* **Task brief**
Check every line of the data for the string "spatial" and copy the ones that have it.

====== Records shown

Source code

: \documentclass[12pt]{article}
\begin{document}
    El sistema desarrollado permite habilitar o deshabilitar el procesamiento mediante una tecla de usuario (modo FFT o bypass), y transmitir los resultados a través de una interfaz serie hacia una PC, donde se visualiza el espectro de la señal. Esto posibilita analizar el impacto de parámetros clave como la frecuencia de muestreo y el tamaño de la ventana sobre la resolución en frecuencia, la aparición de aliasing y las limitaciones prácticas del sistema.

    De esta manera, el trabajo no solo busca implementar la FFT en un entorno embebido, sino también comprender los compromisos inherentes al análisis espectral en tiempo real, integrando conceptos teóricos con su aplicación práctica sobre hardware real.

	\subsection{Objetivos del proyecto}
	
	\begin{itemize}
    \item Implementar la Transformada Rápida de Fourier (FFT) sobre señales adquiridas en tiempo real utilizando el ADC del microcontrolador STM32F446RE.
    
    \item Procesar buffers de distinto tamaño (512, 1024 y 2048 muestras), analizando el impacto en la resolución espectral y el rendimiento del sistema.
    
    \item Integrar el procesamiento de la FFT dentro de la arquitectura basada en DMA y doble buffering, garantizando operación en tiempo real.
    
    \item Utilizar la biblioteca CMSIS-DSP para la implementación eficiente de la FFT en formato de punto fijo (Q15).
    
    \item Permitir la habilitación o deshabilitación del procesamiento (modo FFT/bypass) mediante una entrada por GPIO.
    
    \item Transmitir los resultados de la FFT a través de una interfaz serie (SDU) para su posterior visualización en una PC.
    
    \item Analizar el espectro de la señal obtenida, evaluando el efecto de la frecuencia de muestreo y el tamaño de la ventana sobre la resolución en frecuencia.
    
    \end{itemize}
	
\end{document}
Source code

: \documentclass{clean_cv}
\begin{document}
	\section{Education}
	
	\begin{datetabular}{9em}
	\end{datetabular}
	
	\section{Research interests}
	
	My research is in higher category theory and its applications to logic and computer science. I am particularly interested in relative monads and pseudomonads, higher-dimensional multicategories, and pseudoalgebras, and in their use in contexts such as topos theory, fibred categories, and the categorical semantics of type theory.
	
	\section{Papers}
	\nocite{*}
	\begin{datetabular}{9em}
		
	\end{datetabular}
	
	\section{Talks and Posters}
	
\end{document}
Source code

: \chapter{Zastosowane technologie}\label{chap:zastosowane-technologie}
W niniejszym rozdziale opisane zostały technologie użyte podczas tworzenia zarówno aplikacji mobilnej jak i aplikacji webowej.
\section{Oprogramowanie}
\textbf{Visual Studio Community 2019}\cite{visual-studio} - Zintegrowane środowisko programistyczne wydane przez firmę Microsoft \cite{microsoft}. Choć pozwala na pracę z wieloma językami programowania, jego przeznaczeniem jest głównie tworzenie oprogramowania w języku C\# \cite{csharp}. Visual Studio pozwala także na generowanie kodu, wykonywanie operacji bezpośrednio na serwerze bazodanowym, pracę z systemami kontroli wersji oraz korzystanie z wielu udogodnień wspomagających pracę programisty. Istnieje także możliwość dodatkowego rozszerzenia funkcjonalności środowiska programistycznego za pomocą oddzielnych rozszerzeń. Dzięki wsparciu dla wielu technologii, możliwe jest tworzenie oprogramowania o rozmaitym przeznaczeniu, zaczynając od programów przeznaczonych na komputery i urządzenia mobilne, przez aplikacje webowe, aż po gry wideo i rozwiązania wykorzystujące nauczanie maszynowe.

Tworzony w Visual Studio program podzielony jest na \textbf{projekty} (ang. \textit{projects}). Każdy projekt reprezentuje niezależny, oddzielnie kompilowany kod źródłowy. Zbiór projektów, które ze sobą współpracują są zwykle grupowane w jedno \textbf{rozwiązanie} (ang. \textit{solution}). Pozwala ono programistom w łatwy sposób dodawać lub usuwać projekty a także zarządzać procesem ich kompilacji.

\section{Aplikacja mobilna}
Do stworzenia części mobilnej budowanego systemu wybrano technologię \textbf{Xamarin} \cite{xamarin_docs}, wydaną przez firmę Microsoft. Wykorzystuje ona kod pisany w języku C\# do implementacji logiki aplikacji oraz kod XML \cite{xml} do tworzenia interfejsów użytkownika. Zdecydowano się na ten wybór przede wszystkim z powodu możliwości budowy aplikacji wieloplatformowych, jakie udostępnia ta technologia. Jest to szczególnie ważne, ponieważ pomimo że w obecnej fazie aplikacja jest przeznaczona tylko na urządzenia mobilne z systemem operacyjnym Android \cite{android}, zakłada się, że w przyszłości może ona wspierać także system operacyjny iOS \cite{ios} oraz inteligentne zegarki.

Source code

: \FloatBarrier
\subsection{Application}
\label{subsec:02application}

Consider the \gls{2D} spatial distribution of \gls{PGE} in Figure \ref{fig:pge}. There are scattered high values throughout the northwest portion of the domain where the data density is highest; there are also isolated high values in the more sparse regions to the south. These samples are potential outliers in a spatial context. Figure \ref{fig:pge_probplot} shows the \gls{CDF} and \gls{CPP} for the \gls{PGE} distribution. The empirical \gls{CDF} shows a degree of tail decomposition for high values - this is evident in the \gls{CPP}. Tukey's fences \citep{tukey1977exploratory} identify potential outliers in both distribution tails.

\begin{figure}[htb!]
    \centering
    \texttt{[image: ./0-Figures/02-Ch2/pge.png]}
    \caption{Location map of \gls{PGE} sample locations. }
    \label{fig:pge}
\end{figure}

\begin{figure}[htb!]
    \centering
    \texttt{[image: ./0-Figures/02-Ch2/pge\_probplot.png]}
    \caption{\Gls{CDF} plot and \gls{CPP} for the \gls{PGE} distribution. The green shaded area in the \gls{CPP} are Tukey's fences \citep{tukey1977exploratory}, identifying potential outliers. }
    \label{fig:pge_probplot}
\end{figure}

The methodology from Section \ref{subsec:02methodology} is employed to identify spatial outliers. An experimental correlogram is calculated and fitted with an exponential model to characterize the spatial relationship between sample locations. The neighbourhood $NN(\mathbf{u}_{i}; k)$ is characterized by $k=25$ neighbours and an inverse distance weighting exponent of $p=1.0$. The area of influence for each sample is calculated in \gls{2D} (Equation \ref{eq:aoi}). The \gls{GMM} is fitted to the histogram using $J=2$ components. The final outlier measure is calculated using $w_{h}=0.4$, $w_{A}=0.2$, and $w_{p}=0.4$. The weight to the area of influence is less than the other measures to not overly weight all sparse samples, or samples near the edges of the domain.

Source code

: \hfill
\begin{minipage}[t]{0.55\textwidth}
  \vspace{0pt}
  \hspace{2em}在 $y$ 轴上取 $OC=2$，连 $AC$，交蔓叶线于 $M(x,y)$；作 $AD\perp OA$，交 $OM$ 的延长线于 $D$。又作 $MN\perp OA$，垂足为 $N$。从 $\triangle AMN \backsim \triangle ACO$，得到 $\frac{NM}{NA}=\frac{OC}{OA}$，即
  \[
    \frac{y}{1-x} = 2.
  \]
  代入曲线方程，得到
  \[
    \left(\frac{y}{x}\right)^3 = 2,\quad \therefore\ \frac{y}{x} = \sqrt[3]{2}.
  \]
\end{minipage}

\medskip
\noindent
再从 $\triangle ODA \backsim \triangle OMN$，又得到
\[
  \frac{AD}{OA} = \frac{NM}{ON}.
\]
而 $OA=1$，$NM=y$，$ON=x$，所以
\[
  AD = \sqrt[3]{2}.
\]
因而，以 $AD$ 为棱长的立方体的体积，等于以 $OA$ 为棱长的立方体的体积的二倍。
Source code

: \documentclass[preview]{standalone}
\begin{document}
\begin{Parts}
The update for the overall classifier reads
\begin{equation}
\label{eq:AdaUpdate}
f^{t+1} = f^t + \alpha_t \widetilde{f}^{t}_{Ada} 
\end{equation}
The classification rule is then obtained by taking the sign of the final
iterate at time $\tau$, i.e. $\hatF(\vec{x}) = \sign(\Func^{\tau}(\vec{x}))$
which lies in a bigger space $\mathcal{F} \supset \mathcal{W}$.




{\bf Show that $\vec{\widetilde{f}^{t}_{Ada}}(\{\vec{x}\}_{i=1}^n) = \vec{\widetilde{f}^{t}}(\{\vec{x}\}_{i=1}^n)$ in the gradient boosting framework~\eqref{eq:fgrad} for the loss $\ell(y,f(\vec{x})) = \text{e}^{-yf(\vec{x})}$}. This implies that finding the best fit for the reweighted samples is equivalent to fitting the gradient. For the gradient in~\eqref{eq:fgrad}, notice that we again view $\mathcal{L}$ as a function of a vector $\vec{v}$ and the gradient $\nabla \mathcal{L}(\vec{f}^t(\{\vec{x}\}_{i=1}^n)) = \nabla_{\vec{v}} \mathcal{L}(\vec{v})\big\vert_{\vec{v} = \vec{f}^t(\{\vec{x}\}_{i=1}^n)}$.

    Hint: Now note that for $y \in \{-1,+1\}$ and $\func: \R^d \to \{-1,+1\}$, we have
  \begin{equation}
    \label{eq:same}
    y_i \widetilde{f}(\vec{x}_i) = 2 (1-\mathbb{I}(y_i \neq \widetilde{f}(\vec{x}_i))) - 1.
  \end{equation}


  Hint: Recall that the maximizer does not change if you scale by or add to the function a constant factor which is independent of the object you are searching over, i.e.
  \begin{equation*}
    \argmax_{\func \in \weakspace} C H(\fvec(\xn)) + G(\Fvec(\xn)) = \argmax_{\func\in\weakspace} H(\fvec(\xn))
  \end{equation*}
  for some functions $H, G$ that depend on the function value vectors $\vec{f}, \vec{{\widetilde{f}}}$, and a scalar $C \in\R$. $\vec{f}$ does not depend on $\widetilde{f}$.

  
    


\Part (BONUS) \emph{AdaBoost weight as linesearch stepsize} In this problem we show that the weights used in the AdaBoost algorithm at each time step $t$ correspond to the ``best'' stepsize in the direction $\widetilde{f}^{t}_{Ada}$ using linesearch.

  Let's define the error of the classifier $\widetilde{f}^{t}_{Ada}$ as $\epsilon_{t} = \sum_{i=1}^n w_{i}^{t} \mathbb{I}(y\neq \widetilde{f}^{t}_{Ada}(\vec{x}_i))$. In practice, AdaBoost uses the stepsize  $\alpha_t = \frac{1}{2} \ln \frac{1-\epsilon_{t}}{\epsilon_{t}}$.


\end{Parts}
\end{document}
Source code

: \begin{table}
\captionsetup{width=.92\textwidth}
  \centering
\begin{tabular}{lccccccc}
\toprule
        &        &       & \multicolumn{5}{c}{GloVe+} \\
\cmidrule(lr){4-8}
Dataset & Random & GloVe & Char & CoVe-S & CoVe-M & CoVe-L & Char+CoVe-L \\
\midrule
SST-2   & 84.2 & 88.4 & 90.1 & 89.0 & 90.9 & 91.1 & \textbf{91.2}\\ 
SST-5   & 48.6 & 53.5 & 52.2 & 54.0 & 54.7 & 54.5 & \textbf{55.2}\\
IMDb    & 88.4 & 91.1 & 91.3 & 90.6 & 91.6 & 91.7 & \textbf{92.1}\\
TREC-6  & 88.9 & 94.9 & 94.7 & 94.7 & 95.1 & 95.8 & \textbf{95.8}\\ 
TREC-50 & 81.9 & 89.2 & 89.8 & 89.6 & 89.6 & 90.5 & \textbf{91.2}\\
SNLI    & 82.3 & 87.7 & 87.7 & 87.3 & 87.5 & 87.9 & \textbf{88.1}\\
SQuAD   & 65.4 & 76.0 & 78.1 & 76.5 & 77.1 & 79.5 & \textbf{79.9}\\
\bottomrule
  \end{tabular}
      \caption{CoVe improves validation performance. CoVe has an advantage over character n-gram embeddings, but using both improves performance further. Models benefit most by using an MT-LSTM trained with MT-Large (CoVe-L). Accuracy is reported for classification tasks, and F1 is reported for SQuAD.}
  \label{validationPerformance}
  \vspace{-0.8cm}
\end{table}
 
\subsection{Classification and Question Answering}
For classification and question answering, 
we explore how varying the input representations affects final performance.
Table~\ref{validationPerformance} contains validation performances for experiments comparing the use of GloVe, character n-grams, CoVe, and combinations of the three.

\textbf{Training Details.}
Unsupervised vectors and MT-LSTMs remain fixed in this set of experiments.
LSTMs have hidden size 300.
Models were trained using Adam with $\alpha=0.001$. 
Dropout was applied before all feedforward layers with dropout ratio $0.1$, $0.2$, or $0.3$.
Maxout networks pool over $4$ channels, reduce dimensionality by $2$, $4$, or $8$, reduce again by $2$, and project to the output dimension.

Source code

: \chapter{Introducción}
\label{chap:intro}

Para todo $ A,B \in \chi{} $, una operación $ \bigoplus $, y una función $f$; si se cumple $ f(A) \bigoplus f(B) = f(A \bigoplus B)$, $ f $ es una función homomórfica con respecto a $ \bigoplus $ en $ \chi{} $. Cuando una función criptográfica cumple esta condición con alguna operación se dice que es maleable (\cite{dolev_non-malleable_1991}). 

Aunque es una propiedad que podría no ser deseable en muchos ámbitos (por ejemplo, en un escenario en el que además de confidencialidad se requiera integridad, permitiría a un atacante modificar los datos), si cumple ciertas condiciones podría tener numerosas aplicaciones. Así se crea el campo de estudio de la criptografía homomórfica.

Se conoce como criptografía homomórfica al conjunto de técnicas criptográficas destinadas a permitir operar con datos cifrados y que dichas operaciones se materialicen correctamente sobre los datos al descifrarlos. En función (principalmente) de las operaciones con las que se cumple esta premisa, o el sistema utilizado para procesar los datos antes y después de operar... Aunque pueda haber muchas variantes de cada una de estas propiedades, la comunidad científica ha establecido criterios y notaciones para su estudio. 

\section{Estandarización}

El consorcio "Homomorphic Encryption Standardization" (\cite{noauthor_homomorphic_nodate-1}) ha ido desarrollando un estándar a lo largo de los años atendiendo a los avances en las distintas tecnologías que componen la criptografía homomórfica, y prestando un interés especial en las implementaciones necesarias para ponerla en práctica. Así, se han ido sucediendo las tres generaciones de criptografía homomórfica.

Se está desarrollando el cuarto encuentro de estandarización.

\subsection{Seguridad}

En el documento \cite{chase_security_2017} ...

============

* **Written answer**
Consider the \gls{2D} spatial distribution of \gls{PGE} in Figure \ref{fig:pge}. There are scattered high values throughout the northwest portion of the domain where the data density is highest; there are also isolated high values in the more sparse regions to the south. These samples are potential outliers in a spatial context. Figure \ref{fig:pge_probplot} shows the \gls{CDF} and \gls{CPP} for the \gls{PGE} distribution. The empirical \gls{CDF} shows a degree of tail decomposition for high values - this is evident in the \gls{CPP}. Tukey's fences \citep{tukey1977exploratory} identify potential outliers in both distribution tails.
The methodology from Section \ref{subsec:02methodology} is employed to identify spatial outliers. An experimental correlogram is calculated and fitted with an exponential model to characterize the spatial relationship between sample locations. The neighbourhood $NN(\mathbf{u}_{i}; k)$ is characterized by $k=25$ neighbours and an inverse distance weighting exponent of $p=1.0$. The area of influence for each sample is calculated in \gls{2D} (Equation \ref{eq:aoi}). The \gls{GMM} is fitted to the histogram using $J=2$ components. The final outlier measure is calculated using $w_{h}=0.4$, $w_{A}=0.2$, and $w_{p}=0.4$. The weight to the area of influence is less than the other measures to not overly weight all sparse samples, or samples near the edges of the domain.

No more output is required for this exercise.